* Dataset content
= Beginning of Section =
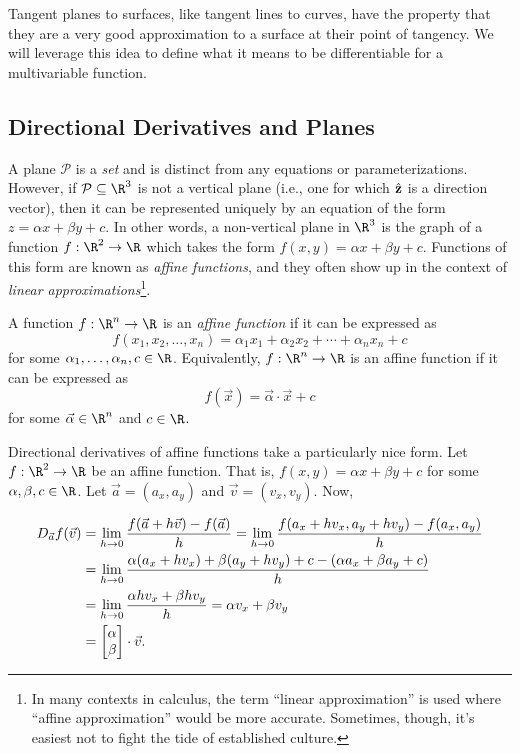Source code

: Tangent planes to surfaces, like tangent lines to curves, have
the property that they are a very good approximation to a surface
at their point of tangency.  We will leverage this idea to 
define what it means to be differentiable for a multivariable function.

\subsection{Directional Derivatives and Planes}

A plane $\mathcal P$ is a \emph{set} and is distinct from any equations
or parameterizations.  However, if $\mathcal P\subseteq \R^3$ is not a vertical
plane (i.e., one for which ${\hat {\mathbf z}}$ is a direction vector), then it can be represented
uniquely by an equation of the form $z=\alpha x+\beta y+c$.  In other words,
a non-vertical plane in $\R^3$ is the graph of a function $f:\R^2\to\R$
which takes the form $f(x,y)=\alpha x+\beta y+c$.  Functions of this form
are known as \emph{affine functions}, and they
often show up in the context of \emph{linear approximations}\footnote{
	In many contexts in calculus, the term ``linear approximation'' is used
	where ``affine approximation'' would be more accurate.  Sometimes, though,
	it's easiest not to fight the tide of established culture.}.
\label{SECAFFINE}
\begin{definition}
	A function $f:\R^n\to\R$ is an \emph{affine function} if it can
	be expressed as
	\[
		f(x_1,x_2,\ldots,x_n) = \alpha_1x_1+\alpha_2x_2+\cdots+\alpha_nx_n +c
	\]
	for some $\alpha_1,\ldots,\alpha_n,c\in\R$.  Equivalently, $f:\R^n\to\R$ is
	an affine function if it can be expressed as
	\[
		f(\vec x)=\vec \alpha \cdot \vec x+c
	\]
	for some $\vec\alpha\in\R^n$ and $c\in \R$.
\end{definition}


Directional derivatives of affine functions take a particularly nice form.
Let $f:\R^2\to\R$ be an affine function.
That is, $f(x,y)=\alpha x+\beta y+c$ for some $\alpha,\beta,c\in\R$. 
Let $\vec a=(a_x,a_y)$ and $\vec v=(v_x,v_y)$.  Now,

\begin{align*}
	D_{\vec a}f(\vec v) &= \lim_{h\to0}\frac{f(\vec a+h\vec v)-f(\vec a)}{h}
	=\lim_{h\to0}\frac{f(a_x+hv_x, a_y+hv_y)-f(a_x,a_y)}{h}\\
	&=\lim_{h\to0}\frac{\alpha(a_x+hv_x)+\beta( a_y+hv_y)+c-(\alpha a_x+\beta a_y+c)}{h}\\
	&=\lim_{h\to0}\frac{\alpha hv_x+\beta hv_y}{h} = \alpha v_x+\beta v_y\\
	&=\mat{\alpha\\\beta}\cdot \vec v.
\end{align*}

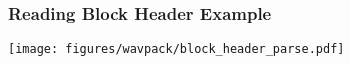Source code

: \clearpage

\subsubsection{Reading Block Header Example}
\texttt{[image: figures/wavpack/block\_header\_parse.pdf]}


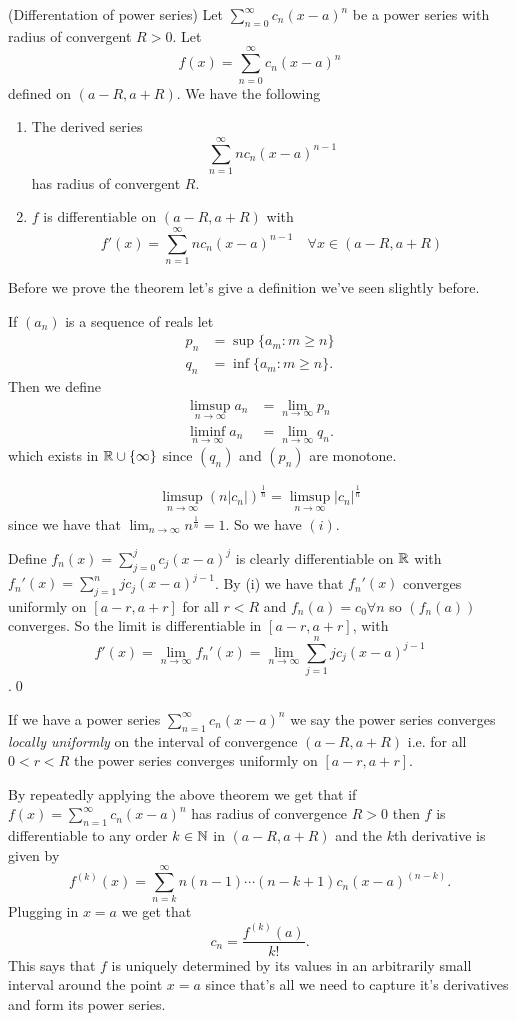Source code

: \documentclass{article}
\begin{document}
\begin{theorem}
	(Differentation of power series) Let $ \sum_{n=0}^\infty c_n(x-a)^n $ be a power series with radius of convergent $ R>0 $. Let
	\[
		f(x)=\sum_{n=0}^\infty c_n(x-a)^n
	\]
	defined on $ (a-R,a+R) $. We have the following
	\begin{enumerate}
		\item The derived series \[
		  \sum_{n=1}^\infty nc_n(x-a)^{n-1}
	  \]
	  has radius of convergent $ R $.
  \item $ f $ is differentiable on $ (a-R,a+R) $ with
	  \[
		  f'(x)=\sum_{n=1}^\infty nc_n(x-a)^{n-1}\quad\forall x\in(a-R,a+R)
	  \]
	\end{enumerate}
\end{theorem}
\pf
Before we prove the theorem let's give a definition we've seen slightly before.
\begin{definition}
	If $ (a_n) $ is a sequence of reals let 
	\begin{align*}
		p_n&= \sup\{a_m: m\ge n\}\\
		q_n&=\inf\{a_m:m\ge n\}.
	\end{align*}
        Then we define
	\begin{align*}
		\limsup_{n\to\infty}a_n&=\lim_{n\to\infty}p_n\\
		\liminf_{n\to\infty}a_n&=\lim_{n\to\infty}q_n.
	\end{align*}
	which exists in $ \mathbb{R}\cup\{\infty\} $ since $ (q_n) $ and $ (p_n) $ are monotone.
\end{definition}
\begin{align*}
	\limsup_{n\to\infty}(n|c_n|)^{\frac 1n}=\limsup_{n\to\infty}|c_n|^{\frac 1n}
\end{align*}
since we have that $ \lim_{n\to\infty}n^{\frac 1n} = 1$. So we have $ (i) $.\par
Define $ f_n(x)=\sum_{j=0}^jc_j(x-a)^j $ is clearly differentiable on $ \mathbb{R} $ with $ f_n'(x)=\sum_{j=1}^njc_j(x-a)^{j-1} $. By (i) we have that $ f_n'(x) $ converges uniformly on $ [a-r,a+r] $ for all $ r<R $ and $ f_n(a)=c_0 \forall n $ so $ (f_n(a)) $ converges. So the limit is differentiable in $ [a-r,a+r] $, with \[ f'(x)=\lim_{n\to\infty}f_n'(x) =\lim_{n\to\infty}\sum_{j=1}^njc_j(x-a)^{j-1}\].\qed\par
If we have a power series $ \sum_{n=1}^\infty c_n(x-a)^n $ we say the power series converges \textit{locally uniformly} on the interval of convergence $ (a-R,a+R) $ i.e. for all $ 0<r<R $ the power series converges uniformly on $ [a-r,a+r] $.
\begin{remark}
	By repeatedly applying the above theorem we get that if $f(x)= \sum_{n=1}^\infty c_n(x-a)^n $ has radius of convergence $ R>0 $ then $ f $ is differentiable to any order $ k\in\mathbb{N} $ in $ (a-R,a+R) $ and the $ k $th derivative is given by
	\[
		f^{(k)}(x)=\sum_{n=k}^\infty n(n-1)\cdots(n-k+1)c_n(x-a)^{(n-k)}.
	\]
	Plugging in $ x=a $ we get that 
	\[
		c_n=\frac{f^{(k)}(a)}{k!}.
	\]
	This says that $ f $ is uniquely determined by its values in an arbitrarily small interval around the point $ x=a $ since that's all we need to capture it's derivatives and form its power series.
\end{remark}
\end{document}
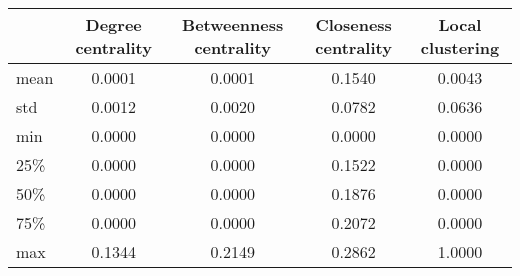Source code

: \begin{tabular}{lcccc}
\toprule
{} &  Degree centrality &  Betweenness centrality &  Closeness centrality &  Local clustering \\
\midrule
mean &             0.0001 &                  0.0001 &                0.1540 &            0.0043 \\
std  &             0.0012 &                  0.0020 &                0.0782 &            0.0636 \\
min  &             0.0000 &                  0.0000 &                0.0000 &            0.0000 \\
25\%  &             0.0000 &                  0.0000 &                0.1522 &            0.0000 \\
50\%  &             0.0000 &                  0.0000 &                0.1876 &            0.0000 \\
75\%  &             0.0000 &                  0.0000 &                0.2072 &            0.0000 \\
max  &             0.1344 &                  0.2149 &                0.2862 &            1.0000 \\
\bottomrule
\end{tabular}
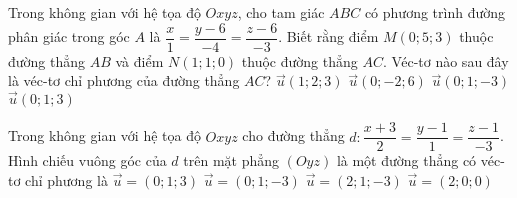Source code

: 	\begin{ex}%
	Trong không gian với hệ tọa độ $Oxyz$, cho tam giác $ABC$ có phương trình đường phân giác trong góc $A$ là $\dfrac{x}{1} = \dfrac{y - 6}{-4} = \dfrac{z - 6}{-3}$. Biết rằng điểm $M(0; 5; 3)$ thuộc đường thẳng $AB$ và điểm $N(1; 1; 0)$ thuộc đường thẳng $AC$. Véc-tơ nào sau đây là véc-tơ chỉ phương của đường thẳng $AC$?
	\choice
	{$\overrightarrow{u}(1; 2; 3)$}
	{$\overrightarrow{u}(0; -2; 6)$}
	{$\overrightarrow{u}(0; 1; -3)$}
	{\True $\overrightarrow{u}(0; 1; 3)$}
	\end{ex}
	\begin{ex}%
	Trong không gian với hệ tọa độ $Oxyz$ cho đường thẳng $d \colon \dfrac{x+3}{2} = \dfrac{y-1}{1}=\dfrac{z-1}{-3}$. Hình chiếu vuông góc của $d$ trên mặt phẳng $(Oyz)$ là một đường thẳng có véc-tơ chỉ phương là
	\choice
	{$\overrightarrow{u}=(0;1;3)$}
	{\True $\overrightarrow{u}=(0;1;-3)$}
	{$\overrightarrow{u}=(2;1;-3)$}
	{$\overrightarrow{u}=(2;0;0)$}
	\end{ex}
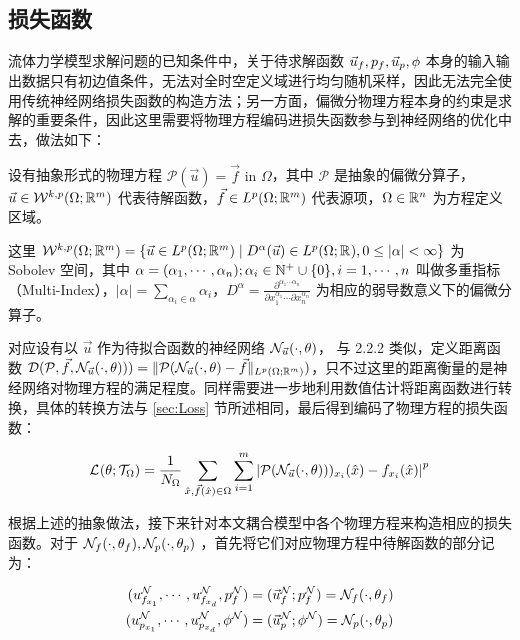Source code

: \subsection{损失函数}

流体力学模型求解问题的已知条件中，关于待求解函数 $\Uf,\pf,\Up,\pp$ 本身的输入输出数据只有初边值条件，无法对全时空定义域进行均匀随机采样，因此无法完全使用传统神经网络损失函数的构造方法；另一方面，偏微分物理方程本身的约束是求解的重要条件，因此这里需要将物理方程编码进损失函数参与到神经网络的优化中去，做法如下：

设有抽象形式的物理方程 $\mathcal{P}(\vec{u}) = \vec{f} \textrm{ in } \Omega$，其中 $\mathcal{P}$ 是抽象的偏微分算子，$\vec{u} \in \Wkp{k}(\Omega; \R[m])$ 代表待解函数，$\vec{f} \in \Lp( \Omega; \R[m])$ 代表源项，$ \Omega \in \R[n]$ 为方程定义区域。

这里 $\Wkp{k}(\Omega; \R[m]) = \left\{ \vec{u} \in \Lp(\Omega;\R[m]) \mid D^\alpha(\vec{u}) \in \Lp(\Omega;\R), 0 \le |\alpha| < \infty \right\}$ 为 Sobolev 空间，其中 $\alpha = (\alpha_1,\cdots,\alpha_n); \alpha_i \in \N[+] \cup \{0\},i=1,\cdots,n$ 叫做多重指标（Multi-Index），$|\alpha| = \sum_{\alpha_i \in \alpha} \alpha_i$，$D^\alpha = \frac{\partial^{\alpha_1\cdots\alpha_n}}{\partial x_1^{\alpha_1}\cdots\partial x_n^{\alpha_n}}$ 为相应的弱导数意义下的偏微分算子。

对应设有以 $\vec{u}$ 作为待拟合函数的神经网络 $\NN_{\vec{u}}(\cdot,\params)$， 与 2.2.2 类似，定义距离函数 $\mathcal{D}(\mathcal{P},\vec{f},\NN_{\vec{u}}(\cdot,\params))) = \| \mathcal{P}(\NN_{\vec{u}}(\cdot,\params) - \vec{f} \|_{L^p(\Omega; \R[m])})$，只不过这里的距离衡量的是神经网络对物理方程的满足程度。同样需要进一步地利用数值估计将距离函数进行转换，具体的转换方法与 \ref{sec:Loss} 节所述相同，最后得到编码了物理方程的损失函数：

\begin{equation}\begin{aligned}
\LossO = \toLoss{\Omega}{\x,\vec{f}(\x)}{m}{
    \mathcal{P}(\NN_{\vec{u}}(\cdot,\params)))_{x_i}(\x)-{f}_{x_i}(\x)
}
\end{aligned}\end{equation}

根据上述的抽象做法，接下来针对本文耦合模型中各个物理方程来构造相应的损失函数。对于 $\NNFf, \NNFp$ ，首先将它们对应物理方程中待解函数的部分记为：

\begin{equation}\label{eq:NNsplit}
    \begin{aligned}
        ( \NUfi[1], \cdots, \NUfi[d], \Npf) &= (\NUf;\Npf) = \NNFf \\
        ( \NUpi[1], \cdots, \NUpi[d], \Npp) &= (\NUp;\Npp) = \NNFp
    \end{aligned}
\end{equation}

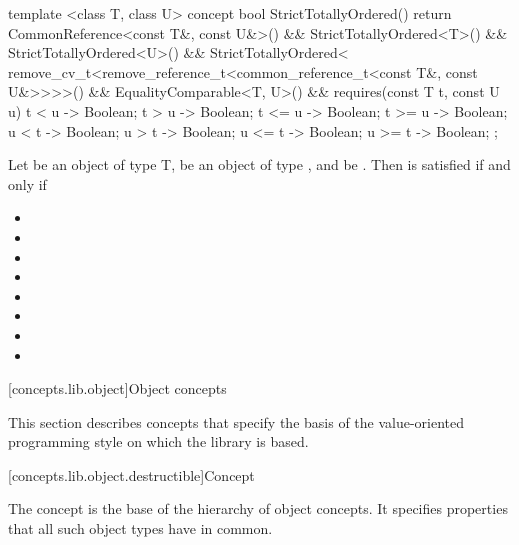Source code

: \begin{itemdecl}
template <class T, class U>
concept bool StrictTotallyOrdered() {
  return CommonReference<const T&, const U&>() &&
    StrictTotallyOrdered<T>() &&
    StrictTotallyOrdered<U>() &&
    StrictTotallyOrdered<
      remove_cv_t<remove_reference_t<common_reference_t<const T&, const U&>>>>() &&
    EqualityComparable<T, U>() &&
    requires(const T t, const U u) {
      { t < u } -> Boolean;
      { t > u } -> Boolean;
      { t <= u } -> Boolean;
      { t >= u } -> Boolean;
      { u < t } -> Boolean;
      { u > t } -> Boolean;
      { u <= t } -> Boolean;
      { u >= t } -> Boolean;
    };
}
\end{itemdecl}

\begin{itemdescr}
\pnum
Let  be an object of type T,  be an object
of type , and  be
.
Then  is satisfied if and only if

\begin{itemize}
\item {}
\item {}
\item {}
\item {}
\item {}
\item {}
\item {}
\item {}
\end{itemize}
\end{itemdescr}

[concepts.lib.object]{Object concepts}

\pnum
This section describes concepts that specify the basis of the
value-oriented programming style on which the library is based.

[concepts.lib.object.destructible]{Concept }

\pnum
The  concept is the base of the hierarchy of object concepts.
It specifies properties that all such object types have in common.

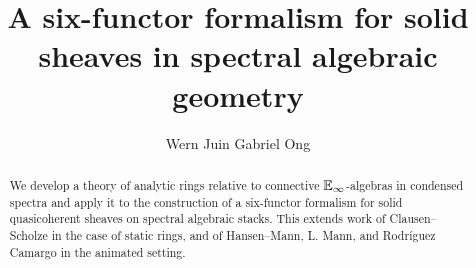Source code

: \documentclass{amsart}
\theoremstyle{definition}
\numberwithin{equation}{section}
\begin{document}
\large
\title[A six-functor formalism for solid sheaves in spectral algebraic geometry]{A six-functor formalism for solid sheaves in spectral algebraic geometry}
\author{Wern Juin Gabriel Ong}
\address{Universit\"{a}t Bonn, Bonn, D-53113}
\begin{abstract}
  We develop a theory of analytic rings relative to connective $\EE_{\infty}$-algebras in condensed spectra and apply it to the construction of a six-functor formalism for solid quasicoherent sheaves on spectral algebraic stacks. This extends work of Clausen--Scholze in the case of static rings, and of Hansen--Mann, L. Mann, and Rodr\'{i}guez Camargo in the animated setting.
\end{abstract}
\maketitle
\tableofcontents









\printbibliography
\end{document}
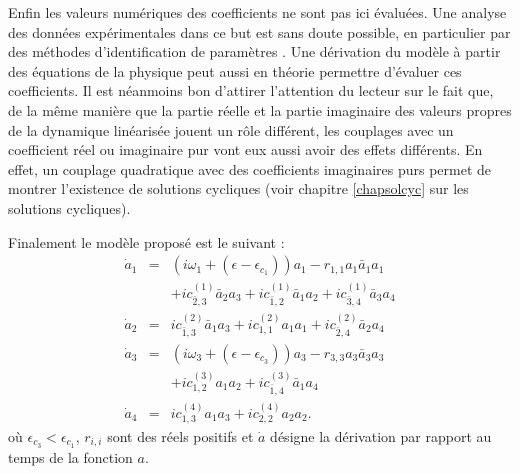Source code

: \documentclass{book}
\begin{document}
Enfin les valeurs num\'eriques des coefficients ne sont pas ici
\'evalu\'ees. 
Une analyse des donn\'ees exp\'erimentales dans ce but est sans doute
possible, en particulier par des m\'ethodes d'identification de
param\`etres \cite{Ritz89}. 
Une d\'erivation du mod\`ele \`a partir des
\'equations de la physique peut aussi en th\'eorie 
permettre d'\'evaluer ces
coefficients. Il est n\'eanmoins bon d'attirer l'attention du lecteur
sur le fait que, de la m\^eme mani\`ere que la partie 
r\'eelle et la partie
imaginaire des valeurs propres de la dynamique lin\'earis\'ee jouent un
r\^ole diff\'erent, les couplages avec un coefficient r\'eel ou imaginaire
pur vont eux aussi avoir des effets diff\'erents.
En effet, un couplage quadratique avec des coefficients imaginaires
purs permet de montrer l'existence de solutions cycliques (voir
chapitre \ref{chapsolcyc} sur les solutions cycliques).

Finalement le mod\`ele propos\'e est le suivant :
\begin{eqnarray}
\dot{a}_1&=&(i\omega_1+(\epsilon-\epsilon_{c_1}))a_1-r_{1,1}a_1\bar{a}_1a_1\nonumber\\
&&+ic^{(1)}_{\bar{2},3}\bar{a}_2{a}_3+ic^{(1)}_{\bar{1},2}\bar{a}_1a_2+ic^{(1)}_{\bar{3},4}\bar{a}_3a_4\\
\dot{a}_2&=&ic^{(2)}_{\bar{1},3}\bar{a}_1{a}_3+ic^{(2)}_{1,1}a_1a_1+ic^{(2)}_{\bar{2},4}\bar{a}_2a_4\label{eqa2sys}\\
\dot{a}_3&=&(i\omega_3+(\epsilon-\epsilon_{c_3}))a_3-r_{3,3}a_3\bar{a}_3a_3\nonumber\\
&&+ic^{(3)}_{1,2}a_1a_2+ic^{(3)}_{\bar{1},4}\bar{a}_1a_4\\
\dot{a}_4&=&ic^{(4)}_{1,3}a_1a_3+ic^{(4)}_{2,2}a_2a_2.\label{eqa4sys}
\end{eqnarray}
o\`u $\epsilon_{c_3}<\epsilon_{c_1}$, $r_{i,i}$ sont des r\'eels
positifs et $\dot a$ d\'esigne la d\'erivation par rapport au
temps de la fonction $a$.
\end{document}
= End of Section =
Set down word for word the lines from the opening of the entries above through the line that contains "are known as", and omit every picture.

Source code

: Tangent planes to surfaces, like tangent lines to curves, have
the property that they are a very good approximation to a surface
at their point of tangency.  We will leverage this idea to 
define what it means to be differentiable for a multivariable function.

\subsection{Directional Derivatives and Planes}

A plane $\mathcal P$ is a \emph{set} and is distinct from any equations
or parameterizations.  However, if $\mathcal P\subseteq \R^3$ is not a vertical
plane (i.e., one for which ${\hat {\mathbf z}}$ is a direction vector), then it can be represented
uniquely by an equation of the form $z=\alpha x+\beta y+c$.  In other words,
a non-vertical plane in $\R^3$ is the graph of a function $f:\R^2\to\R$
which takes the form $f(x,y)=\alpha x+\beta y+c$.  Functions of this form
are known as \emph{affine functions}, and they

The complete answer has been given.